Raw data
•••••

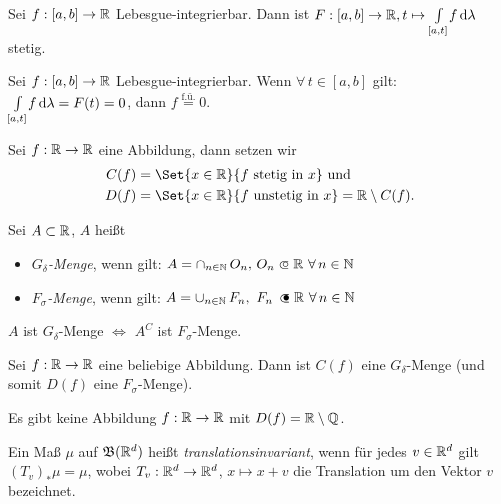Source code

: \documentclass{cheat-sheet}
\newcommand{\Bor}{\mathfrak{B}} %
\newcommand{\fue}{\overset{\text{f.ü.}}} %
\theoremstyle{definition}
\begin{document}
\begin{satz}
  Sei $f : [a, b] \to \mathbb{R}$ Lebesgue-integrierbar. Dann ist $F : [a, b] \to \mathbb{R}, t \mapsto {\textstyle \int\limits_{[a, t]}^{}} f \,\mathrm{d} \lambda$ stetig.
\end{satz}

\begin{satz}
  Sei $f : [a, b] \to \mathbb{R}$ Lebesgue-integrierbar. Wenn $\forall \, t \in [a, b]$ gilt: ${\textstyle \int\limits_{[a, t]}^{}} f \,\mathrm{d} \lambda = F(t) = 0$, dann $f \fue= 0$.
\end{satz}

\begin{nota}
  Sei $f : \mathbb{R} \to \mathbb{R}$ eine Abbildung, dann setzen wir
  \begin{align*}
    C(f) &= \Set{ x \in \R }{ f \text{ stetig in } x } \text{ und}\\
    D(f) &= \Set{ x \in \R }{ f \text{ unstetig in } x } = \R \setminus C(f).
  \end{align*}
\end{nota}

\begin{defn}
  Sei $A \subset \mathbb{R}$, $A$ heißt
  \begin{itemize}
    \item \emph{$G_{\delta}$-Menge}, wenn gilt: $A = \cap_{n \in \N}\,O_n, \, O_n \opn \R\ \forall\,n \in \N$
    \item \emph{$F_{\sigma}$-Menge}, wenn gilt: $A = \cup_{n \in \N}\,F_n, \,\, F_n \, \cls \R\ \forall\,n \in \N$
  \end{itemize}
\end{defn}

\begin{bem}
  $A $ ist $G_\delta$-Menge $\iff$ $A^C$ ist $F_\sigma$-Menge.
\end{bem}

\begin{satz}[Young]
  Sei $f : \mathbb{R} \to \mathbb{R}$ eine beliebige Abbildung. Dann ist $C(f)$ eine $G_\delta$-Menge (und somit $D(f)$ eine $F_\sigma$-Menge).
\end{satz}

\begin{kor}
  Es gibt keine Abbildung $f : \mathbb{R} \to \mathbb{R}$ mit $D(f) = \mathbb{R} \setminus \mathbb{Q}$.
\end{kor}

\begin{defn}
  Ein Maß $\mu$ auf $\Bor(\R^d)$ heißt \emph{translationsinvariant}, wenn für jedes $v \in \mathbb{R}^d$ gilt $(T_v)_* \mu = \mu$, wobei $T_v : \mathbb{R}^d \to \mathbb{R}^d$, $x \mapsto x + v$ die Translation um den Vektor $v$ bezeichnet.
\end{defn}
\end{document}

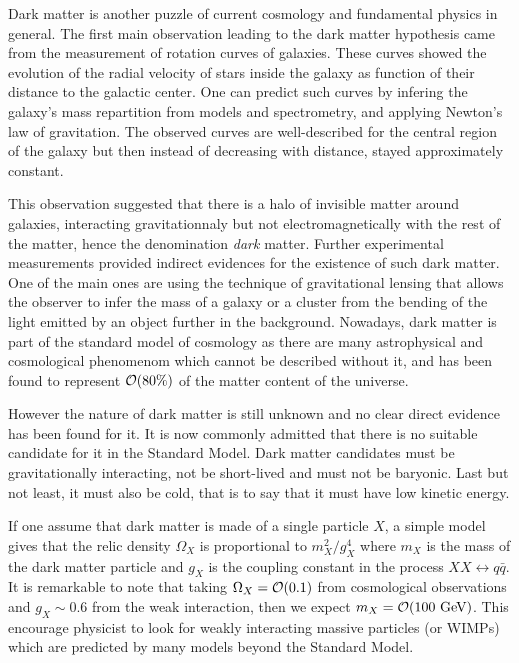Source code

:     Dark matter is another puzzle of current cosmology and fundamental physics in general.
    The first main observation leading to the dark matter hypothesis came from the measurement
    of rotation curves of galaxies. These curves showed the evolution of the radial velocity
    of stars inside the galaxy as function of their distance to the galactic center. One
    can predict such curves by infering the galaxy's mass repartition from models and
    spectrometry, and applying Newton's law of gravitation. The observed curves are
    well-described for the central region of the galaxy but then instead of decreasing
    with distance, stayed approximately constant.

    This observation suggested that there is a halo of invisible matter around
    galaxies, interacting gravitationnaly but not electromagnetically with the rest of the
    matter, hence the denomination \emph{dark} matter. Further experimental measurements
    provided indirect evidences for the existence of such dark matter. One of the main
    ones are using the technique of gravitational lensing that allows the observer to
    infer the mass of a galaxy or a cluster from the bending of the light emitted by
    an object further in the background. Nowadays, dark matter is part of the standard
    model of cosmology as there are many astrophysical and cosmological phenomenom which
    cannot be described without it, and has been found to represent $\mathcal{O}(80\%)$ of
    the matter content of the universe.

    However the nature of dark matter is still unknown and no clear direct evidence has
    been found for it. It is now commonly admitted that there is no suitable candidate
    for it in the Standard Model. Dark matter candidates must be gravitationally interacting,
    not be short-lived and must not be baryonic. Last but not least, it must also be
    cold, that is to say that it must have low kinetic energy.

    If one assume that dark matter is made of a single particle $X$, a simple model gives that
    the relic density $\Omega_X$ is proportional to $m_X^2 / g^4_X$ where $m_X$ is the
    mass of the dark matter particle and $g_X$ is the coupling constant in the process
    $XX \leftrightarrow q\bar{q}$. It is remarkable to note that taking $\Omega_X = \mathcal{O}(0.1)$
    from cosmological observations and $g_X \sim 0.6$ from the weak interaction, then
    we expect $m_X = \mathcal{O}(100~\text{GeV})$. This encourage physicist to look for weakly
    interacting massive particles (or WIMPs) which are predicted by many models beyond
    the Standard Model.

•••••

What to work on
The answer must be a single number: how many lines in the data above contain the string "mathcal".

Task result
3